■ Directions for this task ■
Write out the entries below exactly. End with the line that contains "h2. kbImport3.py".
____________________
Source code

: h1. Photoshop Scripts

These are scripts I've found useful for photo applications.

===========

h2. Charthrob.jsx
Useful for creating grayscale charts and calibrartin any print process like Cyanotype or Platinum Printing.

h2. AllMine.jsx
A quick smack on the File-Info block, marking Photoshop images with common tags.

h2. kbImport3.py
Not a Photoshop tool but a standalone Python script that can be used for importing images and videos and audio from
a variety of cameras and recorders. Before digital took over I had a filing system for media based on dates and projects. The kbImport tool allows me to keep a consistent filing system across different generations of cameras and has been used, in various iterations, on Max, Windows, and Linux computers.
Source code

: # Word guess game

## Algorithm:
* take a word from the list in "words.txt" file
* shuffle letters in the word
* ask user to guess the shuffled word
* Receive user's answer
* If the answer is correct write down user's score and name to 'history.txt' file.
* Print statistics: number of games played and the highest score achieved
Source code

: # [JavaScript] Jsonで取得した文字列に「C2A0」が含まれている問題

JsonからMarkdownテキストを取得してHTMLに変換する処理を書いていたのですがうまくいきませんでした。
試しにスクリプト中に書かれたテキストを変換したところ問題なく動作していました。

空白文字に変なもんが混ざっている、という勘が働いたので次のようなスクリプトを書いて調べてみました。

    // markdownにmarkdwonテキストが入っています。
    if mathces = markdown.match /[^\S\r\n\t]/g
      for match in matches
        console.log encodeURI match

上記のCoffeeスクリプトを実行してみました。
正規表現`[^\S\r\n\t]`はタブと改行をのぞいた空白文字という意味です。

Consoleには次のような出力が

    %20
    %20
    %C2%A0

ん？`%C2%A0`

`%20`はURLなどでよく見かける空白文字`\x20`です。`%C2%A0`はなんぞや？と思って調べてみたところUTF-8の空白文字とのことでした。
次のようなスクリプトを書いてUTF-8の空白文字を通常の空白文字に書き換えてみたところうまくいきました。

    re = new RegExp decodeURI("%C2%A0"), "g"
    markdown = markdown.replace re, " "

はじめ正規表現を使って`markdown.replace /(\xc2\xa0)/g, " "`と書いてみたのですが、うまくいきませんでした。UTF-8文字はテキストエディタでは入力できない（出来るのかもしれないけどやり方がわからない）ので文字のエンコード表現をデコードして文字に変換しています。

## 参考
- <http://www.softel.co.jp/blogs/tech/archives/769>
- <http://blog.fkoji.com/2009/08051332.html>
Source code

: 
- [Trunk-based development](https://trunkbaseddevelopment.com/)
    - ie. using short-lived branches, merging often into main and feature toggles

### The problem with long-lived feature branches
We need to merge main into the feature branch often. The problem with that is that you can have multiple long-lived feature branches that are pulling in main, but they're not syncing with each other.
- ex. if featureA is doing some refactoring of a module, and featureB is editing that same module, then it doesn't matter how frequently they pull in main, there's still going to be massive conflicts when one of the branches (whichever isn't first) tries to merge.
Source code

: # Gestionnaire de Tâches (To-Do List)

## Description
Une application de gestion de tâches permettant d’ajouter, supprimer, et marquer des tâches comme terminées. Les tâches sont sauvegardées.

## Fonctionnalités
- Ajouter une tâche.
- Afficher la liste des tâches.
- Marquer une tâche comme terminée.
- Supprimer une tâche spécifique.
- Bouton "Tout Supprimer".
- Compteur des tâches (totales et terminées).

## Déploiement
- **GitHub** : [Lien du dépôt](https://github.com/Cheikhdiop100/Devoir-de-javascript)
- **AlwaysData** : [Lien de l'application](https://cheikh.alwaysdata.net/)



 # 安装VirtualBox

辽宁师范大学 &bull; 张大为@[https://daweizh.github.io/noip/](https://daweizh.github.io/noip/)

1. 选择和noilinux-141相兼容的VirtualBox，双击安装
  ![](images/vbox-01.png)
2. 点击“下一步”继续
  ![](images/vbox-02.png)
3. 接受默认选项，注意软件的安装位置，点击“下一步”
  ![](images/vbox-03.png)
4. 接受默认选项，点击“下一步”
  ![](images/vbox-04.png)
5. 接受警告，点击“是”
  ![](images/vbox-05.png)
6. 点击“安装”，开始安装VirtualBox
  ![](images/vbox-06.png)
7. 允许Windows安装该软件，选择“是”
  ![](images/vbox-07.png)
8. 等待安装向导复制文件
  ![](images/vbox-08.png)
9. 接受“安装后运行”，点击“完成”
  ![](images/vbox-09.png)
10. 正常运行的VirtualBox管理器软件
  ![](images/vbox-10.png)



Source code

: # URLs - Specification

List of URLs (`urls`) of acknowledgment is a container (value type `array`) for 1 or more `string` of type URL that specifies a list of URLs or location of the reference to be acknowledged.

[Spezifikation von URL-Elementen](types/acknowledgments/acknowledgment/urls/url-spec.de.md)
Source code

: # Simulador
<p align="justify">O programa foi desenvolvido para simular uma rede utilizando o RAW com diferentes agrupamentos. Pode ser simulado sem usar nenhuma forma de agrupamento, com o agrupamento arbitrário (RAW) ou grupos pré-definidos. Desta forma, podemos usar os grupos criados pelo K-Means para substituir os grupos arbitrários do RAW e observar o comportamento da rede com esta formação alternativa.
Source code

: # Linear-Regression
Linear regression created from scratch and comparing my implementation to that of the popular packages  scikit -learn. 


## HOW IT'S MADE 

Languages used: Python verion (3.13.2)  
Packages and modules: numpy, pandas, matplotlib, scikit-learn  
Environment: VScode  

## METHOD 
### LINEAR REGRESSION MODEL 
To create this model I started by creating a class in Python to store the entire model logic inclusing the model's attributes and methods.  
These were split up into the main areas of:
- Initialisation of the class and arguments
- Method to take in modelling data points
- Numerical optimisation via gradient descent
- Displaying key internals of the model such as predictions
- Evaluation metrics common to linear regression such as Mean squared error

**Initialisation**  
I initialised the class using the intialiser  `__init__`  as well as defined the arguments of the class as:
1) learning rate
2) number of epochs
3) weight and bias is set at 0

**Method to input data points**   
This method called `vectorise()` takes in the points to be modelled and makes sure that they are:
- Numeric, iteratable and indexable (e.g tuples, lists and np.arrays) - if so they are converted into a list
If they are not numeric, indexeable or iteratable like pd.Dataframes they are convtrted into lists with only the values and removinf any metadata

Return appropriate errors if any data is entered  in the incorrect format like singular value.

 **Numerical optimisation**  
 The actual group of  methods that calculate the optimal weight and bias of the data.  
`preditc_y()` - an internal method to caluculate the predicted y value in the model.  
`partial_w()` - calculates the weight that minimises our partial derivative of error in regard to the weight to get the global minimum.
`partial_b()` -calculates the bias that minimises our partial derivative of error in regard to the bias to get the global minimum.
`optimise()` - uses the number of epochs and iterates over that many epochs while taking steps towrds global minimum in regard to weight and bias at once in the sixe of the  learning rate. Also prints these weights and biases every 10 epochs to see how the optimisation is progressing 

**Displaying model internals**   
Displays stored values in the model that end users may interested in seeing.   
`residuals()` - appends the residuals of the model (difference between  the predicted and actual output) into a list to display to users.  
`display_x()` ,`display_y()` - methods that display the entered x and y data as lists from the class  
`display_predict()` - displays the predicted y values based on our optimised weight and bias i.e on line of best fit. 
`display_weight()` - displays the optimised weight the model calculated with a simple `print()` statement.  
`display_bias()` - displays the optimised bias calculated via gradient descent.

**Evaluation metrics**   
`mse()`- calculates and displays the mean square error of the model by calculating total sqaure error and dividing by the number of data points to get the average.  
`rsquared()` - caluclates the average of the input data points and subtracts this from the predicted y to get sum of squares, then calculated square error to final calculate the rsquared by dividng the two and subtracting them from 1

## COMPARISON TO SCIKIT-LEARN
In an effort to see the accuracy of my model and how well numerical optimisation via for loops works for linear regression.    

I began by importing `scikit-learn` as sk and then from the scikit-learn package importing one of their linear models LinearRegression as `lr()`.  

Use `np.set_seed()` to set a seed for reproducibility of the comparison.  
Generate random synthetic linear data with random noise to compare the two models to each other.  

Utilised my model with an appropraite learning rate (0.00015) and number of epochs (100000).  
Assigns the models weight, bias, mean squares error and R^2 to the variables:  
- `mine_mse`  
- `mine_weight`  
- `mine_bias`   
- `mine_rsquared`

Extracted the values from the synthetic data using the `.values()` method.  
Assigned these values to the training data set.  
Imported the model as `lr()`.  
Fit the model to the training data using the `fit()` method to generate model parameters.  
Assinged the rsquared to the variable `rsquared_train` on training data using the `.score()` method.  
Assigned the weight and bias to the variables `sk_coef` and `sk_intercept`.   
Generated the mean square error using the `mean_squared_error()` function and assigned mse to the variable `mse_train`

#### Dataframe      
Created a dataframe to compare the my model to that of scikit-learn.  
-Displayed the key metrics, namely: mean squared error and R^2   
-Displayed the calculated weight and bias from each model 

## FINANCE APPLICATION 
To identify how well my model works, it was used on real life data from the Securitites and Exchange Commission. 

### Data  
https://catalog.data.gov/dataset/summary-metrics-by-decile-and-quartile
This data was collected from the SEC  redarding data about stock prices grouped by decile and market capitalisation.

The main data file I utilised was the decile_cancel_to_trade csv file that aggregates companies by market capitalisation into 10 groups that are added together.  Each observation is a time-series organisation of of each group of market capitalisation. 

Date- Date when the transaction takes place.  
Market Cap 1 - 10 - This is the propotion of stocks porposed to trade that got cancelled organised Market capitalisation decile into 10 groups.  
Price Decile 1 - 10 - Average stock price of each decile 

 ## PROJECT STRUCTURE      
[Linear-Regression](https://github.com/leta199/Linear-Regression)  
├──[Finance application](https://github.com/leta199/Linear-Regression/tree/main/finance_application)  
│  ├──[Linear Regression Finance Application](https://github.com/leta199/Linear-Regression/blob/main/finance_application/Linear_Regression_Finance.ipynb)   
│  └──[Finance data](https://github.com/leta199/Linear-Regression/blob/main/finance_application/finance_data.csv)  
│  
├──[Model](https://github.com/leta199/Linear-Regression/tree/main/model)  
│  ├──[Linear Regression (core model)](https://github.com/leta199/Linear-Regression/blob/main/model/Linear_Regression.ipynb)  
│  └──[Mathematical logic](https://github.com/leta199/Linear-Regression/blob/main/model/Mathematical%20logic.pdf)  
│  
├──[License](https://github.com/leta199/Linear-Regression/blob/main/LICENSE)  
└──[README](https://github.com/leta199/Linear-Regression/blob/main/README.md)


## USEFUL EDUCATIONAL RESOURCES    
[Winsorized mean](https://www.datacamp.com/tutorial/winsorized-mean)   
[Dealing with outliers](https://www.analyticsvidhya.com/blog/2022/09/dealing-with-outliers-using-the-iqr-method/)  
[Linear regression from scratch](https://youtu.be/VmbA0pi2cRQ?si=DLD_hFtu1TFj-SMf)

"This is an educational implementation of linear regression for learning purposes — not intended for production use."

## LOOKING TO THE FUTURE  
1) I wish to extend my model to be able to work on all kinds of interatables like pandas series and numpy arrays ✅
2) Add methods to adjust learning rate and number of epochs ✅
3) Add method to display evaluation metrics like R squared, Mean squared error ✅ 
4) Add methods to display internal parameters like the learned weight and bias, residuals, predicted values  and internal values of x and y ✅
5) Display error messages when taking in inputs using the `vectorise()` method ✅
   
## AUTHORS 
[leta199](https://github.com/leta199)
____________________
■ Task response ■
Source code

: h1. Photoshop Scripts

These are scripts I've found useful for photo applications.

===========

h2. Charthrob.jsx
Useful for creating grayscale charts and calibrartin any print process like Cyanotype or Platinum Printing.

h2. AllMine.jsx
A quick smack on the File-Info block, marking Photoshop images with common tags.

h2. kbImport3.py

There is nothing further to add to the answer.